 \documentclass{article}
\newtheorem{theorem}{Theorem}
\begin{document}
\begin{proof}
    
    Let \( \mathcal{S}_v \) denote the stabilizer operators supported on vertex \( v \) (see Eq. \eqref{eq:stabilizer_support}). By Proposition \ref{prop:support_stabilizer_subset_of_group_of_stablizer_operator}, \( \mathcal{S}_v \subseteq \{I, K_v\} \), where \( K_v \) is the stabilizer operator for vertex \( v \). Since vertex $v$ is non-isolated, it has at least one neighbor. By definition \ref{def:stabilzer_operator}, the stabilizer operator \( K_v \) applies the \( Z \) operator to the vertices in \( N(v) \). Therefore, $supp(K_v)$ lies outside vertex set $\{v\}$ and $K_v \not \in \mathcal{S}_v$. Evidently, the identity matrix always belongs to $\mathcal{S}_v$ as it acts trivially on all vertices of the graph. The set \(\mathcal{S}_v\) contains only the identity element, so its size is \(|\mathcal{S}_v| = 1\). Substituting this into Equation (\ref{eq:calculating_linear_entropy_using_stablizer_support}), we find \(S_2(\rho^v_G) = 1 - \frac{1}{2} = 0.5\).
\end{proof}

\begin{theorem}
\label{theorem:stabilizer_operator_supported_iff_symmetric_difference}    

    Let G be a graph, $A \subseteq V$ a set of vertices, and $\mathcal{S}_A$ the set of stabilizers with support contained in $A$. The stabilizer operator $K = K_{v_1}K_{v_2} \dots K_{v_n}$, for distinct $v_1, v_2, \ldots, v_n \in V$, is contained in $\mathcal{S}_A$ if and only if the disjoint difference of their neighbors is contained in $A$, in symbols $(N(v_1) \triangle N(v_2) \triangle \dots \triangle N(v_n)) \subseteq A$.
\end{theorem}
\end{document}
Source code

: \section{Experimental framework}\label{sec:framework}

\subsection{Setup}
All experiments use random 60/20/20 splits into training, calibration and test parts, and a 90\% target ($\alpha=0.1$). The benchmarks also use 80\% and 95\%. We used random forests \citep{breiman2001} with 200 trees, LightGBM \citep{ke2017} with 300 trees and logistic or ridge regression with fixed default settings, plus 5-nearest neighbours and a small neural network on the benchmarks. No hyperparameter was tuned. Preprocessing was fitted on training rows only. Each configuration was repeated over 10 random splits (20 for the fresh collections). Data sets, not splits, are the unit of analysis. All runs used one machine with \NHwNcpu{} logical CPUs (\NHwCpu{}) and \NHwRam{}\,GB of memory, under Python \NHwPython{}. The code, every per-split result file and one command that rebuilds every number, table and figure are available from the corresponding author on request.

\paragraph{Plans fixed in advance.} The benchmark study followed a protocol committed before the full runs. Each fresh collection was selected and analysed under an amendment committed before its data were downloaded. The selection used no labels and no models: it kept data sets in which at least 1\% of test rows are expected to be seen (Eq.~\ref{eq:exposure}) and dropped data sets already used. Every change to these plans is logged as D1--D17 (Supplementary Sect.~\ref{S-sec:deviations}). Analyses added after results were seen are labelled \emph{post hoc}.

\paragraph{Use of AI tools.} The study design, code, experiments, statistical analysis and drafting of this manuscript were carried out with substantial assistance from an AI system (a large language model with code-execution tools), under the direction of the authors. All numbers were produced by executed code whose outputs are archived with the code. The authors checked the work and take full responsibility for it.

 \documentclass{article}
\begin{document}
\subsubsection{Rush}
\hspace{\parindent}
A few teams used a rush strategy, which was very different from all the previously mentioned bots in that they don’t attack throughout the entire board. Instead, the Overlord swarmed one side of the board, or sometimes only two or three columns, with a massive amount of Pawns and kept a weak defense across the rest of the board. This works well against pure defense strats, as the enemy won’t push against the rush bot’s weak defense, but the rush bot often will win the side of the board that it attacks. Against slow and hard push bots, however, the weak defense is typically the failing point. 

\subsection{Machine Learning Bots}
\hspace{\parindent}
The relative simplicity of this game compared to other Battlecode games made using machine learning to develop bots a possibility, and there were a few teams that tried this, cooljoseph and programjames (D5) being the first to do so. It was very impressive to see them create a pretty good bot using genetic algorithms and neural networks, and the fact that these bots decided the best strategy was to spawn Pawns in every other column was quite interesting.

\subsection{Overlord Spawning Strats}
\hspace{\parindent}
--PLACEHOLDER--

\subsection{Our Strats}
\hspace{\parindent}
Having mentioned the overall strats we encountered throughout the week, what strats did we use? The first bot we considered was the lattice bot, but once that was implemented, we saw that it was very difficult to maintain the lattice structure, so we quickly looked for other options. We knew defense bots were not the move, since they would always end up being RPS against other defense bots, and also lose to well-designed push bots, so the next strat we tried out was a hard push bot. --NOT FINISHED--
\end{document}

### Task statement
Retype the listing above exactly as it appears.

### Expected answer
 \documentclass{article}
\newtheorem{theorem}{Theorem}
\begin{document}
\begin{proof}
    
    Let \( \mathcal{S}_v \) denote the stabilizer operators supported on vertex \( v \) (see Eq. \eqref{eq:stabilizer_support}). By Proposition \ref{prop:support_stabilizer_subset_of_group_of_stablizer_operator}, \( \mathcal{S}_v \subseteq \{I, K_v\} \), where \( K_v \) is the stabilizer operator for vertex \( v \). Since vertex $v$ is non-isolated, it has at least one neighbor. By definition \ref{def:stabilzer_operator}, the stabilizer operator \( K_v \) applies the \( Z \) operator to the vertices in \( N(v) \). Therefore, $supp(K_v)$ lies outside vertex set $\{v\}$ and $K_v \not \in \mathcal{S}_v$. Evidently, the identity matrix always belongs to $\mathcal{S}_v$ as it acts trivially on all vertices of the graph. The set \(\mathcal{S}_v\) contains only the identity element, so its size is \(|\mathcal{S}_v| = 1\). Substituting this into Equation (\ref{eq:calculating_linear_entropy_using_stablizer_support}), we find \(S_2(\rho^v_G) = 1 - \frac{1}{2} = 0.5\).
\end{proof}

\begin{theorem}
\label{theorem:stabilizer_operator_supported_iff_symmetric_difference}    

    Let G be a graph, $A \subseteq V$ a set of vertices, and $\mathcal{S}_A$ the set of stabilizers with support contained in $A$. The stabilizer operator $K = K_{v_1}K_{v_2} \dots K_{v_n}$, for distinct $v_1, v_2, \ldots, v_n \in V$, is contained in $\mathcal{S}_A$ if and only if the disjoint difference of their neighbors is contained in $A$, in symbols $(N(v_1) \triangle N(v_2) \triangle \dots \triangle N(v_n)) \subseteq A$.
\end{theorem}
\end{document}
Source code

: \section{Experimental framework}\label{sec:framework}

\subsection{Setup}
All experiments use random 60/20/20 splits into training, calibration and test parts, and a 90\% target ($\alpha=0.1$). The benchmarks also use 80\% and 95\%. We used random forests \citep{breiman2001} with 200 trees, LightGBM \citep{ke2017} with 300 trees and logistic or ridge regression with fixed default settings, plus 5-nearest neighbours and a small neural network on the benchmarks. No hyperparameter was tuned. Preprocessing was fitted on training rows only. Each configuration was repeated over 10 random splits (20 for the fresh collections). Data sets, not splits, are the unit of analysis. All runs used one machine with \NHwNcpu{} logical CPUs (\NHwCpu{}) and \NHwRam{}\,GB of memory, under Python \NHwPython{}. The code, every per-split result file and one command that rebuilds every number, table and figure are available from the corresponding author on request.

\paragraph{Plans fixed in advance.} The benchmark study followed a protocol committed before the full runs. Each fresh collection was selected and analysed under an amendment committed before its data were downloaded. The selection used no labels and no models: it kept data sets in which at least 1\% of test rows are expected to be seen (Eq.~\ref{eq:exposure}) and dropped data sets already used. Every change to these plans is logged as D1--D17 (Supplementary Sect.~\ref{S-sec:deviations}). Analyses added after results were seen are labelled \emph{post hoc}.

\paragraph{Use of AI tools.} The study design, code, experiments, statistical analysis and drafting of this manuscript were carried out with substantial assistance from an AI system (a large language model with code-execution tools), under the direction of the authors. All numbers were produced by executed code whose outputs are archived with the code. The authors checked the work and take full responsibility for it.

 \documentclass{article}
\begin{document}
\subsubsection{Rush}
\hspace{\parindent}
A few teams used a rush strategy, which was very different from all the previously mentioned bots in that they don’t attack throughout the entire board. Instead, the Overlord swarmed one side of the board, or sometimes only two or three columns, with a massive amount of Pawns and kept a weak defense across the rest of the board. This works well against pure defense strats, as the enemy won’t push against the rush bot’s weak defense, but the rush bot often will win the side of the board that it attacks. Against slow and hard push bots, however, the weak defense is typically the failing point. 

\subsection{Machine Learning Bots}
\hspace{\parindent}
The relative simplicity of this game compared to other Battlecode games made using machine learning to develop bots a possibility, and there were a few teams that tried this, cooljoseph and programjames (D5) being the first to do so. It was very impressive to see them create a pretty good bot using genetic algorithms and neural networks, and the fact that these bots decided the best strategy was to spawn Pawns in every other column was quite interesting.

\subsection{Overlord Spawning Strats}
\hspace{\parindent}
--PLACEHOLDER--

\subsection{Our Strats}
\hspace{\parindent}
Having mentioned the overall strats we encountered throughout the week, what strats did we use? The first bot we considered was the lattice bot, but once that was implemented, we saw that it was very difficult to maintain the lattice structure, so we quickly looked for other options. We knew defense bots were not the move, since they would always end up being RPS against other defense bots, and also lose to well-designed push bots, so the next strat we tried out was a hard push bot. --NOT FINISHED--
\end{document}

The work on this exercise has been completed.